Ich selbst bin bei diesem Thema wie bei so vielen Themen auf einer Reise. Beginnen 2015 und für viele Jahre war ich klar in der „Refugees Welcome“-Ecke. In der letzten Zeit allerdings habe ich mich darauf Stück für Stück wegbewegt und kann mit der entsprechenden Rhetorik immer weniger anfangen. Ich merke das auf Twitter, wo ich entsprechende Tweets häufiger in die Timeline gespült bekomme. Der erklären Linke aller Schattierungen, dass die Geflüchteten zahlen ja gar nicht so hoch seien, dass Deutschland ein reiches Land sei, das grundsätzlich alle ins Land kommenden Menschen versorgen könnte, und so weiter.
Doch bevor wir in die politische Auseinandersetzung über die Migrationsfrage gehen, sollten wir zuerst einmal die Rahmenbedingungen abklären. Die moderne Migrationsdebatte hat ihren Ursprung in den frühen 1990er Jahren, als die Zahlen der Asylsuchenden im Kontext des Zerfalls Jugoslawiens massiv anstiegen. Diese Entwicklung fiel zeitlich zufällig mit der Wiedervereinigung zusammen. Dies ist insofern relevant, als dass der deutsche Ansatz traditionell darin besteht, die Asylsuchenden dezentral unterzubringen. Diese Prämisse der deutschen Asylpolitik wird uns später noch einmal begegnen, besorgte aber in dem Fall für einen plötzlichen Influx von Migrant*innen in ländliche Regionen in Ostdeutschland, die bisher dank der Ghettoisierungspolitik der SED für ihre eigenen „ausländischen Vertragsarbeiter“ (und deren relativ geringe Zahl) keine Berührungen mit migrantischen Menschen hatten.

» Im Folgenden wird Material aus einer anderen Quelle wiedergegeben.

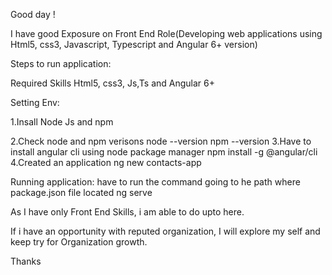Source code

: Good day !

I have good Exposure on Front End Role(Developing web applications using Html5, css3, Javascript, Typescript and Angular 6+ version)

Steps to run application:

Required Skills
 Html5, css3, Js,Ts and Angular 6+

Setting Env:

1.Insall Node Js and npm

2.Check node and npm verisons
	node --version
	npm --version
3.Have to install angular cli using node package manager
	npm install -g @angular/cli
4.Created an application
	ng new contacts-app

Running application:
  have to run the command going to he path where package.json file located
  ng serve


As I have only Front End Skills, i am able to do upto here.

If i have an opportunity with reputed organization, I will explore my self and keep try for Organization growth.


Thanks
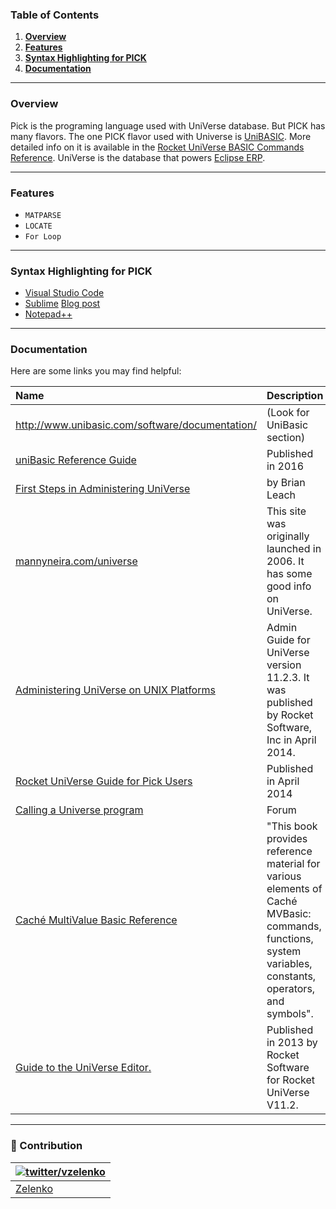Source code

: ### Table of Contents
1. **[Overview](#overview)**
2. **[Features](#features)**
3. **[Syntax Highlighting for PICK](#syntax-highlighting-for-pick)**
4. **[Documentation](#documentation)**

---

### Overview
Pick is the programing language used with UniVerse database.  But PICK has many flavors.  The one PICK flavor used with Universe is  [UniBASIC](https://github.com/zelenko/pick/wiki).  More detailed info on it is available in the  [Rocket UniVerse BASIC Commands Reference](http://docs.rocketsoftware.com/nxt/gateway.dll/RKBnew20%2Funiverse%2Fprevious%20versions%2Fv11.2.3%2Funiverse_basiccommandsrefguide_v1123.pdf).  UniVerse is the database that powers [Eclipse ERP](https://en.wikipedia.org/wiki/Eclipse_ERP).  

---

### Features

* `MATPARSE`
* `LOCATE`
* `For Loop`

---

### Syntax Highlighting for PICK
* [Visual Studio Code](https://marketplace.visualstudio.com/items?itemName=TravisHaley.pick)
* [Sublime](https://github.com/jordonbrill/sublime-pickbasic/blob/master/pick.YAML-tmLanguage) [Blog post](https://www.jordonbrill.com/2015/pick-basic-syntax-highlighting-in-sublime-text-3/)
* [Notepad++](https://sourceforge.net/p/notepad-plus/patches/92/)

---

### Documentation
Here are some links you may find helpful:

| Name | Description |
| :---- | :---- |
| http://www.unibasic.com/software/documentation/ | (Look for UniBasic section) |
| [uniBasic Reference Guide](http://www.unibasic.com/wp-content/software_docs/unibasic/unibasic_9_3_reference_manual.pdf) | Published in 2016 |
| [First Steps in Administering UniVerse](http://www.mvdeveloper.com/public/files/First%20steps%20in%20UniVerse%20administration.pdf) | by Brian Leach |
| [mannyneira.com/universe](http://www.mannyneira.com/universe/index.html?news) | This site was originally launched in 2006.  It has some good info on UniVerse. |
| [Administering UniVerse on UNIX Platforms](http://docs.rocketsoftware.com/nxt/gateway.dll/RKBnew20%2Funiverse%2Fprevious%20versions%2Fv11.2.3%2Funiverse_unixplatformsadminguide_v1123.pdf) | Admin Guide for UniVerse version 11.2.3.  It was published by Rocket Software, Inc in April 2014. |
| [Rocket UniVerse Guide for Pick Users](http://docs.rocketsoftware.com/nxt/gateway.dll/RKBnew20%2Funiverse%2Fprevious%20versions%2Fv11.2.3%2Funiverse_pickuserguide_v1123.pdf) | Published in April 2014 |
| [Calling a Universe program](http://www.unix.com/unix-for-advanced-and-expert-users/101129-calling-universe-program.html) | Forum |
| [Caché MultiValue Basic Reference](http://docs.intersystems.com/ens20121/csp/docbook/DocBook.UI.Page.cls?KEY=RVBS_preface) | "This book provides reference material for various elements of Caché MVBasic: commands, functions, system variables, constants, operators, and symbols". |
| [Guide to the UniVerse Editor.](https://docs.rocketsoftware.com/nxt/gateway.dll/RKBnew20%2Funiverse%2Fprevious%20versions%2Fv11.2.3%2Funiverse_universeeditoruserguide_v1123.pdf) | Published in 2013 by Rocket Software for Rocket UniVerse V11.2. |

---

### 📖 Contribution

| [![twitter/vzelenko](https://avatars0.githubusercontent.com/u/30665185?v=4&s=50)](https://twitter.com/vzelenko "Follow @vzelenko on Twitter") |
|---|
| [Zelenko](https://zelenko.github.io/) |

Die Zunahme von Asylanträgen fiel zudem in eine Zeit, die von wirtschaftlicher Krise und hohen Kosten des Einheitsprozesses gekennzeichnet war und damit anders als die Zeit der Ankunft der Gastarbeitenden nicht mit einer wirtschaftlichen Boomphase zusammenfiel. Der Diskurs war daher ein krisenhafter. Die gesellschaftliche Dimension dieser Krise fand ihren offensichtlichsten Ausdruck in dem berüchtigten Spiegeltitel „Das Boot ist voll“, der auf ein verbreitetes Gefühl der Überforderung hindeutete. Weniger bekannt aber für das Verständnis der politischen Auseinandersetzung elementar ist die politische Dimension der Krise (politisch im Sinne der Polity), deren Dimension bis heute ungelöst ist und auch in den Jahren 2015ff. für dauerhafte Konflikte sorgte: da die Geflüchteten und/oder asylsuchenden Menschen auf die Kommunen verteilt wurden, trugen diese die Last der Versorgung und Integration. Da allerdings die Kommunen durch die andauernde Krise des föderalen Systems zu großen Teilen überschuldet und wenig handlungsfähig waren, war auf dieser Ebene die Rede von einer Flüchtlingskrise tatsächlich mehr als zutreffend, bin gleich die Gesamtbelastung relativ zum Bruttoinlandsprodukt überschaubar war.
Diese Gemengelage führte zum Asylkompromiss von 1993. Die damit einhergehende Grundgesetzänderung verschärfte die Kriterien für das Asyl in Deutschland stark, verteilte aber auch die Last zwischen Bund, Ländern und Kommunen um (wie sich in der Folgezeit herausstellen sollte: nicht nachhaltig). Diese strukturelle Reform war das Anliegen der SPD gewesen, deren Zustimmung im Bundesrat und für die Grundgesetzänderung zwingend notwendig gewesen war. Soweit zur politischen Übersicht. Diese generellen Konfliktlinien haben sich bis heute wenig geändert. Sie konnten in der Krise von 2015 erneut begutachtet werden, als Bayern die Hauptlast der Ankommenden tragen musste und die Verteilung auf die Kommunen diese danach erneut belastete, erneut - oder immer noch - in einer Zeit, in der die kommunalen Kassen weitgehend leer waren. Diese Verteilungsfrage ist bis heute ungelöst und ein wenig diskutierter Grund für Lokalpolitische Erfolge der Rechtsradikalen.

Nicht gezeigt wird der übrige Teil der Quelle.